Dopo 34 anni dalla sua nomina a presidente dell'istituto sorto sulle ceneri del crac dell'Ambrosiano di Roberto Calvi, il professore bresciano, classe '32 e laurea in giurisprudenza, lascia il vertice di Intesa Sanpaolo. A succedergli è Gian Maria Gros-Pietro, mentre a lui, come stabilito dal nuovo statuto, andrà la carica, non retribuita, di presidente emerito. Un mandato di tre anni a garanzia della transizione della governance duale da lui architettata dopo la fusione con Torino al nuovo sistema monistico.
Un incarico che servirà non soltanto a promuovere le numerose iniziative culturali della banca, come già fatto in questi anni con la creazione delle Gallerie d'Italia in Piazza della Scala e il restauro dell'abitazione di Alessandro Manzoni; ma anche a fornire consigli al board guidato da Carlo Messina: Bazoli potrà infatti esprimere pareri e partecipare alle riunioni del consiglio, con funzione consultiva, su richiesta del presidente o del consigliere delegato.
Bazoli, che gli amici chiamano semplicemente 'Nanni', lascia quindi la poltrona di presidente del consiglio di sorveglianza di Intesa Sanpaolo, consegnando in eredità la terza banca più grande d'Europa e la prima in Italia per capitalizzazione (oltre 41 miliardi) e per erogazione del credito. Insomma, un gigante al centro dell'economia del Paese con oltre 48 miliardi di euro di nuovi crediti erogati a medio-lungo nell'ultimo esercizio.

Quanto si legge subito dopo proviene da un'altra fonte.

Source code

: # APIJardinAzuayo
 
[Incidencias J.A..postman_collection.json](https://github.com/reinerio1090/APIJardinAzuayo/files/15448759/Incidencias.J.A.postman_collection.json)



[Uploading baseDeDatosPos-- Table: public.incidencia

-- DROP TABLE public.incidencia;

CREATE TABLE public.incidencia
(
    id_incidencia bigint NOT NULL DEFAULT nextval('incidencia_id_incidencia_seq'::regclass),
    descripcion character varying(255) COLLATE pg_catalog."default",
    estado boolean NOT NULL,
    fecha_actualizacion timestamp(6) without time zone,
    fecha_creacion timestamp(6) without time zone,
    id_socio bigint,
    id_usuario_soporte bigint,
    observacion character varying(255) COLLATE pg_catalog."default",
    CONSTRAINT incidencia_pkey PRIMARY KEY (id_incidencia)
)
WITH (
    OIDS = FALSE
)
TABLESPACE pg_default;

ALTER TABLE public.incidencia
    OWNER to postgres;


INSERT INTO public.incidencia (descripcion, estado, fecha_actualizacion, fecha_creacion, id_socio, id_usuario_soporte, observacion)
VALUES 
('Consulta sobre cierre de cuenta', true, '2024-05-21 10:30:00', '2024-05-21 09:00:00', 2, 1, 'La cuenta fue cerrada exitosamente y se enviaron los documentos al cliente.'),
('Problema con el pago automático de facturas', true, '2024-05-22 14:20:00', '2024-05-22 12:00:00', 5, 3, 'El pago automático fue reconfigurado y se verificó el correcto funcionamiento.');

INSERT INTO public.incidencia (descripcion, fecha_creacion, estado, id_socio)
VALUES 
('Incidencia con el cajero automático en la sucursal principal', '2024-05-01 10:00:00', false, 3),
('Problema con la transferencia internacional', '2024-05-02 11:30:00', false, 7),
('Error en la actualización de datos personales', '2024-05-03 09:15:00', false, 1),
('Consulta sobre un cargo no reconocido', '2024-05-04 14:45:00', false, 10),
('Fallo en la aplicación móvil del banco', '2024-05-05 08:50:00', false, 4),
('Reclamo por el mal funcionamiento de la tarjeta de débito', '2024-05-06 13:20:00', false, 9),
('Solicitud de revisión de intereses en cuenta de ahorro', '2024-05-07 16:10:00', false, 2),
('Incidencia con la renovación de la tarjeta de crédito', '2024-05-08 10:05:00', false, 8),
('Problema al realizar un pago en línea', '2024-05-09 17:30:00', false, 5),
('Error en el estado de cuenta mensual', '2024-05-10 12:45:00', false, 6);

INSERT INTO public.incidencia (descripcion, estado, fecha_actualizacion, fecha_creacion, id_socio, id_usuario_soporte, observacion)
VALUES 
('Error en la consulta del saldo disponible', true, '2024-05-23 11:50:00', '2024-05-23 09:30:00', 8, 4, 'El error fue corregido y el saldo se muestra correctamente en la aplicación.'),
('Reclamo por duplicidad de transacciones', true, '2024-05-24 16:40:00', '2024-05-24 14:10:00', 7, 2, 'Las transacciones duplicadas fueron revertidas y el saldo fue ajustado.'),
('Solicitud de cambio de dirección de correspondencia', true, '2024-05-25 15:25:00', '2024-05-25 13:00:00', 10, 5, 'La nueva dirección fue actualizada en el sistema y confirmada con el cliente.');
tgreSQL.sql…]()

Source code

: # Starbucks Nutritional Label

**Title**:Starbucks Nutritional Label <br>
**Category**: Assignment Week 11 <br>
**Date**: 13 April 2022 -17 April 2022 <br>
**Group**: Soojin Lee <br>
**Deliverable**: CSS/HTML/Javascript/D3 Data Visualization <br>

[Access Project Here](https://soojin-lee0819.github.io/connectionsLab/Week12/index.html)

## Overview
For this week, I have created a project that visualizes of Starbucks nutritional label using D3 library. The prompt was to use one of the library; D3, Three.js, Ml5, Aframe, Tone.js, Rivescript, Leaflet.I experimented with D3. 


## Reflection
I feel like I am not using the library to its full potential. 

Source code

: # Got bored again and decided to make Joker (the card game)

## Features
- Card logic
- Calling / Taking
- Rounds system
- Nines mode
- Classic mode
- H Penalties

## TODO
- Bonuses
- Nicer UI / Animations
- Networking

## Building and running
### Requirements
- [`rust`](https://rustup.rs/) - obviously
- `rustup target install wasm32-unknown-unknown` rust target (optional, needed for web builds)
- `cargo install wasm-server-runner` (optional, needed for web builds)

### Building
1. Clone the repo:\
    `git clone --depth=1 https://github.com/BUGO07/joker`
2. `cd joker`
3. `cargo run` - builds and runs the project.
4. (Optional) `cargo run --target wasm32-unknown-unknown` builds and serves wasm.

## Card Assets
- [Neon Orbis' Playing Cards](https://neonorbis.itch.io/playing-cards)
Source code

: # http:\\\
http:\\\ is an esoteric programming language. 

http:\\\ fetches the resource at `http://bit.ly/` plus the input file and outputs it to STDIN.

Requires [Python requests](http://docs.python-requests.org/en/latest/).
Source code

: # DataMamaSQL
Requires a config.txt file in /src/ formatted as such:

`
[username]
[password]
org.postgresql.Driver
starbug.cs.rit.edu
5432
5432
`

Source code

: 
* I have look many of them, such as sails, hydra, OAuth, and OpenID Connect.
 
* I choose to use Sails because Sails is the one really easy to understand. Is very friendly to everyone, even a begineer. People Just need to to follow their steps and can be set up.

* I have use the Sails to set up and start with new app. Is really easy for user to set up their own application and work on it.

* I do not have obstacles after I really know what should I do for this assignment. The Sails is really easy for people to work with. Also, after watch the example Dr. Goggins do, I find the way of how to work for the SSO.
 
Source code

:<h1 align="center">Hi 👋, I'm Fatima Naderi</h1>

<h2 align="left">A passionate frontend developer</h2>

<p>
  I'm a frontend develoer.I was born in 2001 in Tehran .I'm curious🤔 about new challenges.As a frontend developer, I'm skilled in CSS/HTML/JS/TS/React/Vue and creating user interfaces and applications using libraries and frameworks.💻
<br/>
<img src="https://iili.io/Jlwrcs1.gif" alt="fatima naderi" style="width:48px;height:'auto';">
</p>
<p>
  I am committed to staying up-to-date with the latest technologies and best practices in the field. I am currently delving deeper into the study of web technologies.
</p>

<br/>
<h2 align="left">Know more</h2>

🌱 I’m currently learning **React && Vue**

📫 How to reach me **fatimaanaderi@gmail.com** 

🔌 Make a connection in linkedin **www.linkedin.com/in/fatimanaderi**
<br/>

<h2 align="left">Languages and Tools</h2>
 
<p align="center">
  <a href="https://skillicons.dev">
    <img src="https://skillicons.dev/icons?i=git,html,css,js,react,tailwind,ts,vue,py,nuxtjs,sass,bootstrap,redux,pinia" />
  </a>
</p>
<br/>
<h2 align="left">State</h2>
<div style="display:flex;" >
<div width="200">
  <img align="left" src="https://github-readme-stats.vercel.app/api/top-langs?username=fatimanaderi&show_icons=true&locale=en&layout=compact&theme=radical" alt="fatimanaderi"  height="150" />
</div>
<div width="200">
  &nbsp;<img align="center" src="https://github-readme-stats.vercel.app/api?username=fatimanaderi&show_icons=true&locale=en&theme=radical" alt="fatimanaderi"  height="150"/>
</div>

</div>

Negli ultimi anni, però, Bazoli è stato più volte accusato di "eccessivo attaccamento alla poltrona". Attacchi che sono arrivati non solo dai piccoli azionisti in assemblea ma anche dal 'nemico' Diego Della Valle, soprattutto sul fronte del partecipata Rcs, proprio mentre il premier Matteo Renzi aveva coniato negli scorsi anni il termine di 'rottamatore'. Ma lui a questi attacchi ha sempre risposto a viso aperto e proprio in occasione dell'ultima riunione dei soci aveva avuto modo di chiarire: "Sta per concludersi una lunga esperienza, ma anche una mia grande responsabilità nel sistema bancario italiano. Una delle ragioni che mi aveva spinto ad accettare questo compito era l'intento di dimostrare la capacità di agire ad alto livello nella finanza mostrando correttezza, per contribuire al recupero di fiducia nel Paese. Ritengo di averlo fatto".